Devido a isto é salutar o estudo do controle de convencionalidade, bem como a sua evolução no continente latino-americano, para tanto passamos a analisar os casos da Corte Interamericana de Direitos Humanos sobre tal assunto, vejamos:

Em 15 de setembro de 1998, data do recebimento da denúncia nº 12.057 o caso Almonacid Arellano e Outros contra Governo do Chile, até o seu julgamento final pela Corte Interamericana de Direitos, em 26 de setembro de 2006, foi o precursor, em grande parte, do primeiro caso de controle de convencionalidade no continente americano.

Trata-se de um homicídio perpetrado pela policia chilena onde ceifou a vida do senhor Luis Alfredo Almonacid Arellano, um professor, militante do Partido Comunista do Chile, Presidente da Central Única de Trabalhadores (CUT) da cidade de Rancagua e dirigente do Sindicato Único de Trabalhadores de Educação (SUTE).

Pelo fato do Estado Chileno ter sido totalmente omisso, não apurando o caso e muito menos não punindo os responsáveis, obstaculizado o fato pela Lei de Anistia Nacional, foi condenado por práticas ilícitas de repressão a alguns setores da sociedade civil, configurando assim em crime contra a humanidade, por violação a regras básicas de direitos internacionais.

A violação a tais direitos acima citados se deu pelo fato de o Estado Chileno ter descumprido determinação internacional de amoldar suas normas internas aos artigos de lei estabelecidos na Convenção Americana de Direitos Humanos, sendo que da citada sentença, merece destaque o trecho abaixo retirado do parágrafo nº 124, onde consta determinação expressa do Estado em realizar o controle de convencionalidade de suas leis infraconstitucionais, vejamos:

A Corte está ciente de que os juízes e tribunais internos estão sujeitos ao império da lei e, por isso, estão obrigados a aplicar as disposições vigentes do ordenamento jurídico. Contudo, quando um Estado ratifica um tratado internacional como a Convenção Americana, seus Juízes, como parte do aparato do Estado, também se submetem a ela, o que os obriga a zelar para que os efeitos das disposições da Convenção não se vejam comprometidos pela aplicação de leis contrárias ao seu objeto e finalidade, e que desde sua origem carecem de efeitos jurídicos. Em outras palavras, o Poder Judiciário deve exercer uma espécie de controle de convencionalidade entre as normas jurídicas internas que aplicam e os casos concretos da Convenção Americana sobre Direitos Humanos. Nessa tarefa, o Poder Judiciário deve ter em conta não somente o tratado, mas também a interpretação do mesmo pela Corte Americana, intérprete final da Convenção Americana.

Assim sendo na citação acima, a Corte Interamericana determina expressamente que o Estado por meio de seus órgãos jurisdicionais deve realizar o chamado controle de convencionalidade das leis, expulsando aquelas que contrariem normas internacionais que tratam sobre direitos humanos.

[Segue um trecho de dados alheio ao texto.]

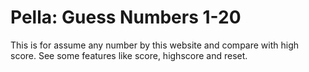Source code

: # Pella: Guess Numbers 1-20
This is for assume any number by this website and compare with high score. See some features like score, highscore and reset.
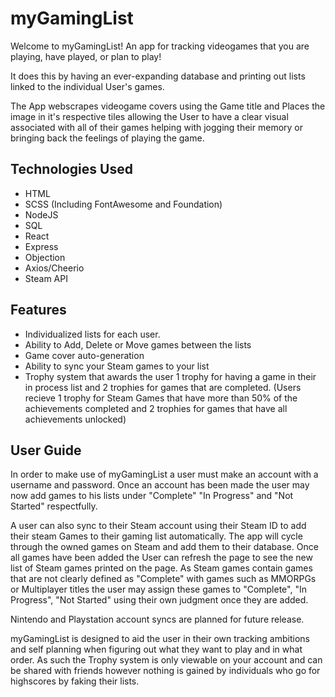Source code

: # myGamingList

Welcome to myGamingList! An app for tracking videogames that you are playing, have played, or plan to play! 

It does this by having an ever-expanding database and printing out lists linked to the individual User's games. 

The App webscrapes videogame covers using the Game title and Places the image in it's respective tiles allowing the User to have a clear visual associated with all of their games helping with jogging their memory or bringing back the feelings of playing the game.

## Technologies Used
- HTML
- SCSS (Including FontAwesome and Foundation)
- NodeJS
- SQL
- React
- Express
- Objection
- Axios/Cheerio
- Steam API

## Features
- Individualized lists for each user.
- Ability to Add, Delete or Move games between the lists
- Game cover auto-generation
- Ability to sync your Steam games to your list
- Trophy system that awards the user 1 trophy for having a game in their in process list and 2 trophies for games that are completed. (Users recieve 1 trophy for Steam Games that have more than 50% of the achievements completed and 2 trophies for games that have all achievements unlocked)

## User Guide

In order to make use of myGamingList a user must make an account with a username and password. Once an account has been made the user may now add games to his lists under "Complete" "In Progress" and "Not Started" respectfully. 

A user can also sync to their Steam account using their Steam ID to add their steam Games to their gaming list automatically. The app will cycle through the owned games on Steam and add them to their database. Once all games have been added the User can refresh the page to see the new list of Steam games printed on the page.
As Steam games contain games that are not clearly defined as "Complete" with games such as MMORPGs or Multiplayer titles the user may assign these games to "Complete", "In Progress", "Not Started" using their own judgment once they are added.

Nintendo and Playstation account syncs are planned for future release.

myGamingList is designed to aid the user in their own tracking ambitions and self planning when figuring out what they want to play and in what order. As such the Trophy system is only viewable on your account and can be shared with friends however nothing is gained by individuals who go for highscores by faking their lists.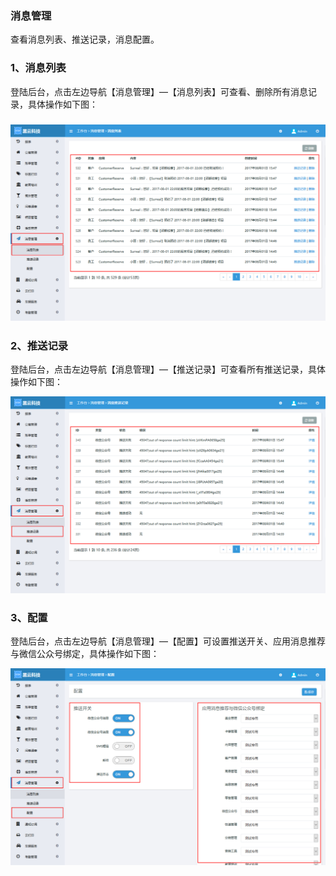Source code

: ### 消息管理

查看消息列表、推送记录，消息配置。

### 1、消息列表

登陆后台，点击左边导航【消息管理】—【消息列表】可查看、删除所有消息记录，具体操作如下图：

### ![](/assets/消息列表.jpg)

### 2、推送记录

登陆后台，点击左边导航【消息管理】—【推送记录】可查看所有推送记录，具体操作如下图：

![](/assets/推送记录.jpg)

### 3、配置

登陆后台，点击左边导航【消息管理】—【配置】可设置推送开关、应用消息推荐与微信公众号绑定，具体操作如下图：

![](/assets/配置.jpg)

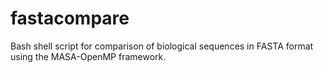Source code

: # fastacompare
Bash shell script for comparison of biological sequences in FASTA format using the MASA-OpenMP framework.
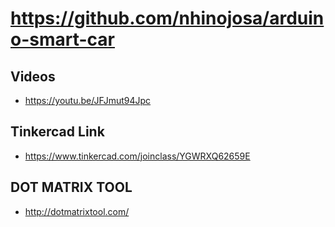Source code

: # https://github.com/nhinojosa/arduino-smart-car
## Videos
- https://youtu.be/JFJmut94Jpc
## Tinkercad Link
- https://www.tinkercad.com/joinclass/YGWRXQ62659E
## DOT MATRIX TOOL
- http://dotmatrixtool.com/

Neste sentido podemos tirar a seguinte conclusão: Há o âmbito nacional de controle de convencionalidade realizado pelo Estado signatário da Convenção, bem como o âmbito internacional feito pela Corte Interamericana, sendo que de acordo com os julgados da Corte o segundo controle tem mais poderio do que o primeiro.

Tanto é verdade o que foi acima relatado que a própria Corte reiterou seus julgados nos casos Cantuta contra Perú, de 29 de novembro de 2006 e no caso Boyce e otros contra Barbados, de 20 de novembro de 2007, já o nosso direito pátrio raramente realiza o controle difuso de convencionalidade das leis, dando ênfase infelizmente apenas ao controle constitucional.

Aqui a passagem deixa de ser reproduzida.